I agree with the above must haves, but would add at least the drills needed for tapping small threads used in models.  I would move some reamers into the must have area.  Assuming use of drill rod for shafts, I'd just get reamers to match the commonly used sizes.


----------



## Brian Rupnow (Jan 7, 2013)

My mill chuck will not grip any drills smaller than .100" dia. I salvaged the chuck and a piece of the arbour it mounts on from a 3/8" drill, which does close up completely, and simply clamp it in the larger chuck to allow me to use the smaller diameter drills.


----------



## SmithDoor (Jan 7, 2013)

I agree with terrywerm on the list
Getting started you vise mill holders with end mills 1/4 -1/2" and drill chuck and a few tee nuts. The rest will come as need/money. You can put a low cost DRO on make your own fly cutter and other tool if you want too. Some tooling on his list I will use ever 5 to 10 years work great but I had lift over from my shop. I have found air / vacuum  does a good job of cooling my wife likes it the best of all cooling. 

Dave


----------



## lohring (Jan 7, 2013)

angle set
dial indicator accessories to fit collet & sweep for head alignment
all the normal measuring tools

Lohring Miller


----------



## Omnimill (Jan 7, 2013)

I would put the fly cutter in the must have group as they are very useful and cheap to buy.
Unless you're strapped for time don't buy a clamping kit but make your own on the mill - it's good practice and the quality will be better!
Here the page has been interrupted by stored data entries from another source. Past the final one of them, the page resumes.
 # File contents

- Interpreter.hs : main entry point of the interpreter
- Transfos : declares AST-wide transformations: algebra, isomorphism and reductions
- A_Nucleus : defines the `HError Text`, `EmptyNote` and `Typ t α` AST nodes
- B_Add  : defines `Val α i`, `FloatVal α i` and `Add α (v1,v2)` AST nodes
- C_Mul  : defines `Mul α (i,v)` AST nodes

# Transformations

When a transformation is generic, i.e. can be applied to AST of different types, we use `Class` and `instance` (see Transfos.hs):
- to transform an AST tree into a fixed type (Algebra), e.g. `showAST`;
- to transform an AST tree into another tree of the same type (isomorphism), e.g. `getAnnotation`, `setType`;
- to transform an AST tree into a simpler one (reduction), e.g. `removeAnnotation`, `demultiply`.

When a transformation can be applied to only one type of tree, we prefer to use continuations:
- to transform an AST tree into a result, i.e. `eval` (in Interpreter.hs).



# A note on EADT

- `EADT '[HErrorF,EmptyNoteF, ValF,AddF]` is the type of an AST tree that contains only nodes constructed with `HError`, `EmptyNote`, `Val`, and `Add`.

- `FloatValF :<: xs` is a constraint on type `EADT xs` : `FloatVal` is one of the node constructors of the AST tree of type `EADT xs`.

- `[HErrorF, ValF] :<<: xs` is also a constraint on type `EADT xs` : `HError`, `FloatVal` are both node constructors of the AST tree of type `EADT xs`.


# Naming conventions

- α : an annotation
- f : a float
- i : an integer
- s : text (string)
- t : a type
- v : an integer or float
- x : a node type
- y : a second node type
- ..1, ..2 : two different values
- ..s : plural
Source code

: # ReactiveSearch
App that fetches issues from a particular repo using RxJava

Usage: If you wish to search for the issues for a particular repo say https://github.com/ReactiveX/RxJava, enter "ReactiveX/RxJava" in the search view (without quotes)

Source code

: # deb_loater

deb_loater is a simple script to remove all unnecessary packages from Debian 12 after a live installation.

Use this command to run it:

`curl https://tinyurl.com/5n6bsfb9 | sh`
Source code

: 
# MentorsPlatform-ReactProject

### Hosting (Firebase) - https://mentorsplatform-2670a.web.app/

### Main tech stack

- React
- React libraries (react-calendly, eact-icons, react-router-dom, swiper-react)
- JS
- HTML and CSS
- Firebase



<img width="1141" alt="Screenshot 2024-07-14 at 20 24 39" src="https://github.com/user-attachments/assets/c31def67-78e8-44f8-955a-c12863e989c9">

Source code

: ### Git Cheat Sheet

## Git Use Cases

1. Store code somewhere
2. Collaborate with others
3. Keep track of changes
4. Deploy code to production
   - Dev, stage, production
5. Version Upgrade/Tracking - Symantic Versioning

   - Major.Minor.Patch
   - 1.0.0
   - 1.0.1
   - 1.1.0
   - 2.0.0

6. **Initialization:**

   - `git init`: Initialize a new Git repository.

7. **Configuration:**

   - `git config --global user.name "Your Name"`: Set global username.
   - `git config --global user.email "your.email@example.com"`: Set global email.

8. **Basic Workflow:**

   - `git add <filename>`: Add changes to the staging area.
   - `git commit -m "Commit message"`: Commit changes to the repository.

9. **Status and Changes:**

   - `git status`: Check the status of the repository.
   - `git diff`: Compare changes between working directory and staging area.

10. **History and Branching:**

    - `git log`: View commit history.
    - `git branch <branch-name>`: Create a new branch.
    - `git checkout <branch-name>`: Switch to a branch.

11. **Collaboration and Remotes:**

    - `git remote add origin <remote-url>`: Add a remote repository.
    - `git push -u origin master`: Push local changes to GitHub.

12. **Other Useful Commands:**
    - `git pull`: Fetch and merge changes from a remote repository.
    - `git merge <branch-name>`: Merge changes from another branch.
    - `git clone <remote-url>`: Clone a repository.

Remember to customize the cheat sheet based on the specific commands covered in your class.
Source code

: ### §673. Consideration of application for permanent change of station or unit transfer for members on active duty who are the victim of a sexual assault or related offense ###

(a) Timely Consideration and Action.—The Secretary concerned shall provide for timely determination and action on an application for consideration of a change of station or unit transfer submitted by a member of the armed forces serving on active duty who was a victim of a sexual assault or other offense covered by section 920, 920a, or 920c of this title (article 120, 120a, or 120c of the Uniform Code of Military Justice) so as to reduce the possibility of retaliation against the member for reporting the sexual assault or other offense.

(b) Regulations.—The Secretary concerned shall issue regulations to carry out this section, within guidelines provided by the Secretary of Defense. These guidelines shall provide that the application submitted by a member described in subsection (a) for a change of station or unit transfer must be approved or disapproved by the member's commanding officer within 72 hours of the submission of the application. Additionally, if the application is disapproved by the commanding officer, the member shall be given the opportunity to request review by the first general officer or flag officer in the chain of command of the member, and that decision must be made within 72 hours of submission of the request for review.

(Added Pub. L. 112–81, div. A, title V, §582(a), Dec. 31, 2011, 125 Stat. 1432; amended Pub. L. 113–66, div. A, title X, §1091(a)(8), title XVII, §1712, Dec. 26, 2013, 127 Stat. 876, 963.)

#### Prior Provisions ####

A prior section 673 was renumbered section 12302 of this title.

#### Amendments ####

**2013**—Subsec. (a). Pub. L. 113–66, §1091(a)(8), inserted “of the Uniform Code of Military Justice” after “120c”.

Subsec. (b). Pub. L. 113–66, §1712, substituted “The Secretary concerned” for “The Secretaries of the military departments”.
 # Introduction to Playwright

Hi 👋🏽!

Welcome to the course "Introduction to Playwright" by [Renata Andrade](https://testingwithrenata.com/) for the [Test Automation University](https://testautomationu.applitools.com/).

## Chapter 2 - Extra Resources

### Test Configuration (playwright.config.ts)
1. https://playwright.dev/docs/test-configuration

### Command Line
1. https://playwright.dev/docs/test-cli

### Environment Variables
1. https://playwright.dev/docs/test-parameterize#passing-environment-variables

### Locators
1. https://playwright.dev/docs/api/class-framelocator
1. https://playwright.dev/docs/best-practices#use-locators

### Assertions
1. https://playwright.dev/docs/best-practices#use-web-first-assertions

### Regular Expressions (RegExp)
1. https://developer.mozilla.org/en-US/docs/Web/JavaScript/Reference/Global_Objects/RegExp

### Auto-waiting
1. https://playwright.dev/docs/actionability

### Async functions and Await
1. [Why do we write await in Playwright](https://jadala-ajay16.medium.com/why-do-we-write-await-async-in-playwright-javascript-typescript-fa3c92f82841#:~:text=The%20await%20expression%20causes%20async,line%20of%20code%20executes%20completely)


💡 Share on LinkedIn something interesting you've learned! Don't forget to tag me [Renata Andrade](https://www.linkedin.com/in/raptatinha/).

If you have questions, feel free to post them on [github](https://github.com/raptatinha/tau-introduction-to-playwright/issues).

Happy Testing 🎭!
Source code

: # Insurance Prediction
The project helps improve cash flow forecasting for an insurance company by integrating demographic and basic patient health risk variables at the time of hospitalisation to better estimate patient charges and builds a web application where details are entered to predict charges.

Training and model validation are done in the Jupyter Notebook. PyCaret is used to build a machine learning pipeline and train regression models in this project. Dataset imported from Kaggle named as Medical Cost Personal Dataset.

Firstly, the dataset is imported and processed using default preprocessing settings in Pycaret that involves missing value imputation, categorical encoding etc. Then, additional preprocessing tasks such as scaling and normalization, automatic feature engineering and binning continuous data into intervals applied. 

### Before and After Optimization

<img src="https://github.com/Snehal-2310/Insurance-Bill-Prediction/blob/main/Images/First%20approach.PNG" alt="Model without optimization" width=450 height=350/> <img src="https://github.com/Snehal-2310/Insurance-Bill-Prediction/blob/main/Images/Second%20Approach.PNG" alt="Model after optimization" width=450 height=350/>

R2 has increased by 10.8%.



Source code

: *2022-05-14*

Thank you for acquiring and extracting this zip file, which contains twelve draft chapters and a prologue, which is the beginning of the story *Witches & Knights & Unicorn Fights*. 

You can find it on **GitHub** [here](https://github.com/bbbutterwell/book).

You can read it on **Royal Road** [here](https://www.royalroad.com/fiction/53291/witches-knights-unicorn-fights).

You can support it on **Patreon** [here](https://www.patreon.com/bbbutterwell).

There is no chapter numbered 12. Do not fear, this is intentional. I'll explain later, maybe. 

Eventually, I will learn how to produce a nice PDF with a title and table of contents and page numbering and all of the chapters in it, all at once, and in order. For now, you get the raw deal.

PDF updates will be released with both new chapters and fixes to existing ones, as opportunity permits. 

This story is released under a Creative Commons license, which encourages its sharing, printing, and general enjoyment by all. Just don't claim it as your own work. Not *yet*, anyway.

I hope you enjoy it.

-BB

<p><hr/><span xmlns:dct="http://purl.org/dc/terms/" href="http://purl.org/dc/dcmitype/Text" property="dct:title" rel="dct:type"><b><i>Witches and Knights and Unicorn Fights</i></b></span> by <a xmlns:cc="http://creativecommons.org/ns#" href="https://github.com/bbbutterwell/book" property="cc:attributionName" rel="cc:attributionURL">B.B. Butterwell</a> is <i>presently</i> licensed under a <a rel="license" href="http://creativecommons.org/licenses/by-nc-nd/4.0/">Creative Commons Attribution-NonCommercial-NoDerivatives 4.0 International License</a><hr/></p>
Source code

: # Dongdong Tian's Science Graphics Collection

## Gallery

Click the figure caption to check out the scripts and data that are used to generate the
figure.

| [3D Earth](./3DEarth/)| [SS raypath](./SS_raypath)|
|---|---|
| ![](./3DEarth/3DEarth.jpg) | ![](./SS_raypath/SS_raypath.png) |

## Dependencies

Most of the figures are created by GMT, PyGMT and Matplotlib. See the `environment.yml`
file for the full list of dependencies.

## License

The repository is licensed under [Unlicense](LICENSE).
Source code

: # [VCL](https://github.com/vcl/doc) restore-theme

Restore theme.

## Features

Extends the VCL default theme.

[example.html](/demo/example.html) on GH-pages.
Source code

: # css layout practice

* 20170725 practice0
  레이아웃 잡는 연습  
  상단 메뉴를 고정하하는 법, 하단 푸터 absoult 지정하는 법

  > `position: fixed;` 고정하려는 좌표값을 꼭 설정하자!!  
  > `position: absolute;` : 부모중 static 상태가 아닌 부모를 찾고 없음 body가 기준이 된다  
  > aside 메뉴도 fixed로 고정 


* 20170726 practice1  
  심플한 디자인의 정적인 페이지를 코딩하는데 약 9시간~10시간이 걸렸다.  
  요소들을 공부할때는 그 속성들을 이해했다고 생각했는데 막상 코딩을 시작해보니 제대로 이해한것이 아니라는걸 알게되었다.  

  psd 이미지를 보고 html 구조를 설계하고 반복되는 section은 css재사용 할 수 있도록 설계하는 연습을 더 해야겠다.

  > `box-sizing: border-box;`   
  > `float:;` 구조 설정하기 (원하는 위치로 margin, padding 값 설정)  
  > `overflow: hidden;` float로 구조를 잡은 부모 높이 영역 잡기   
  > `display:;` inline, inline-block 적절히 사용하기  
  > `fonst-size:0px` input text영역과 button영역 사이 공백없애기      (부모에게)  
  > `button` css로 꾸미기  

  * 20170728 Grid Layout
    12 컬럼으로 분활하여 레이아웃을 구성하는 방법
A spin indexer is nice to have, and I'd add a pair of 1-2-3 blocks. Copper mallet or similar is essential for tapping stuff down onto parallels. Plenty more just can't think of them at the moment!


----------



## Alchymist (Jan 7, 2013)

I'd almost move the rotary table into the must have category, at least into the would be nice column. Many parts require a circular milling action (flywheels, pullies, etc), and flipped vertically allows  gear cutting, splining, etc. JMHO


----------



## Herbiev (Jan 7, 2013)

The rotary table really does increase the scope of the mill a tremendous amount. They are pricey but well worth the money.


----------



## terrywerm (Jan 7, 2013)

Another must have:   A set of V-blocks with clamps.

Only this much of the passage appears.